* Work task: Throughout the records below, find each line holding "positive" and copy it.

..............................

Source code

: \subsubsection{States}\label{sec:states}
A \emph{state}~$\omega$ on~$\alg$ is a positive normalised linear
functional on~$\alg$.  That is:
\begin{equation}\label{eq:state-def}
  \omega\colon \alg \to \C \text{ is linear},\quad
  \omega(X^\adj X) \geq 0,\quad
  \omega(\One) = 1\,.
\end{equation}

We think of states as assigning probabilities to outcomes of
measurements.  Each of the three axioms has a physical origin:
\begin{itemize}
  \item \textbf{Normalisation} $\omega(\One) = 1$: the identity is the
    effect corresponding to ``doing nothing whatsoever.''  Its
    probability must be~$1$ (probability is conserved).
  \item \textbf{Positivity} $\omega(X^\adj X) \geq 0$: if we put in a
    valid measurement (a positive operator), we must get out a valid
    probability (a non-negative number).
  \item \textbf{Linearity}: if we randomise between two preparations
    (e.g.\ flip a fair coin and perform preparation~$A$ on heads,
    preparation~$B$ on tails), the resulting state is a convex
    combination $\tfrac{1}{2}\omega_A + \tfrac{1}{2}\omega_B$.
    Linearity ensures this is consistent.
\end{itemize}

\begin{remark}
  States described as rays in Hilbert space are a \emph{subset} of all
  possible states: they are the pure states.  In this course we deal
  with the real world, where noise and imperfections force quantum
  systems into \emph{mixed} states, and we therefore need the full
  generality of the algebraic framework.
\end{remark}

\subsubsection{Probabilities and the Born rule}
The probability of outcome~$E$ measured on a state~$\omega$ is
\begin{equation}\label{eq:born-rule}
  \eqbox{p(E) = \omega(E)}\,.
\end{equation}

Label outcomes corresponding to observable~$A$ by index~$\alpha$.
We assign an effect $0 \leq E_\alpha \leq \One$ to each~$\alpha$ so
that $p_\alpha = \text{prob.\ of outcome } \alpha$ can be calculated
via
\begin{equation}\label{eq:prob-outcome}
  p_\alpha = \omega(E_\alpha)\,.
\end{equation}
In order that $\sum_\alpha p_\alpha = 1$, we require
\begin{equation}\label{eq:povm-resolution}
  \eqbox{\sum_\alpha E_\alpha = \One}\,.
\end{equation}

..............................

* Solved problem:
A \emph{state}~$\omega$ on~$\alg$ is a positive normalised linear
    valid measurement (a positive operator), we must get out a valid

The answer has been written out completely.